**Work order:** Print the records below exactly, starting at the first line and stopping after the line that contains "- Multi-provider M-PESA integration". Leave out any pictures.

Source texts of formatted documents

____

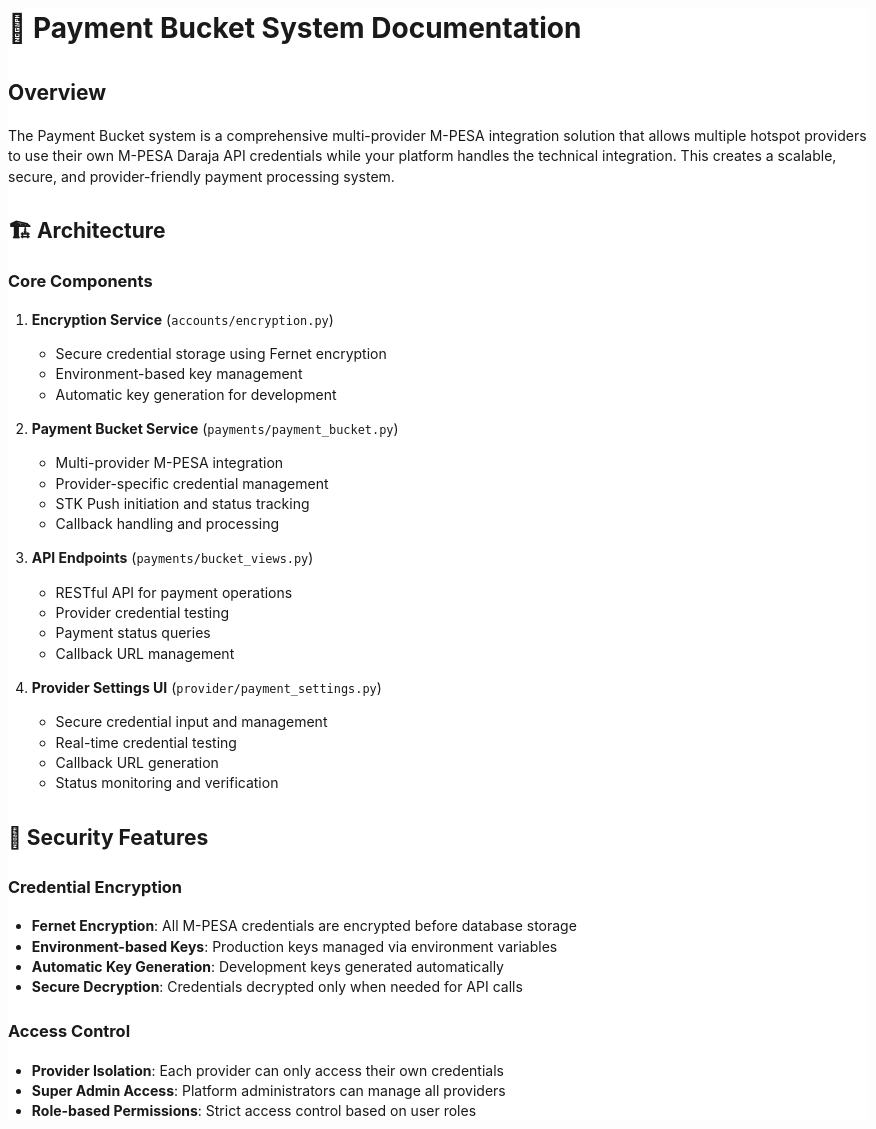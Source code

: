 # 🚀 Payment Bucket System Documentation

## Overview

The Payment Bucket system is a comprehensive multi-provider M-PESA integration solution that allows multiple hotspot providers to use their own M-PESA Daraja API credentials while your platform handles the technical integration. This creates a scalable, secure, and provider-friendly payment processing system.

## 🏗️ Architecture

### Core Components

1. **Encryption Service** (`accounts/encryption.py`)
   - Secure credential storage using Fernet encryption
   - Environment-based key management
   - Automatic key generation for development

2. **Payment Bucket Service** (`payments/payment_bucket.py`)
   - Multi-provider M-PESA integration
   - Provider-specific credential management
   - STK Push initiation and status tracking
   - Callback handling and processing

3. **API Endpoints** (`payments/bucket_views.py`)
   - RESTful API for payment operations
   - Provider credential testing
   - Payment status queries
   - Callback URL management

4. **Provider Settings UI** (`provider/payment_settings.py`)
   - Secure credential input and management
   - Real-time credential testing
   - Callback URL generation
   - Status monitoring and verification

## 🔐 Security Features

### Credential Encryption
- **Fernet Encryption**: All M-PESA credentials are encrypted before database storage
- **Environment-based Keys**: Production keys managed via environment variables
- **Automatic Key Generation**: Development keys generated automatically
- **Secure Decryption**: Credentials decrypted only when needed for API calls

### Access Control
- **Provider Isolation**: Each provider can only access their own credentials
- **Super Admin Access**: Platform administrators can manage all providers
- **Role-based Permissions**: Strict access control based on user roles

____

**Output for this task:**
Source code

: # 🚀 Payment Bucket System Documentation

## Overview

The Payment Bucket system is a comprehensive multi-provider M-PESA integration solution that allows multiple hotspot providers to use their own M-PESA Daraja API credentials while your platform handles the technical integration. This creates a scalable, secure, and provider-friendly payment processing system.

## 🏗️ Architecture

### Core Components

1. **Encryption Service** (`accounts/encryption.py`)
   - Secure credential storage using Fernet encryption
   - Environment-based key management
   - Automatic key generation for development

2. **Payment Bucket Service** (`payments/payment_bucket.py`)
   - Multi-provider M-PESA integration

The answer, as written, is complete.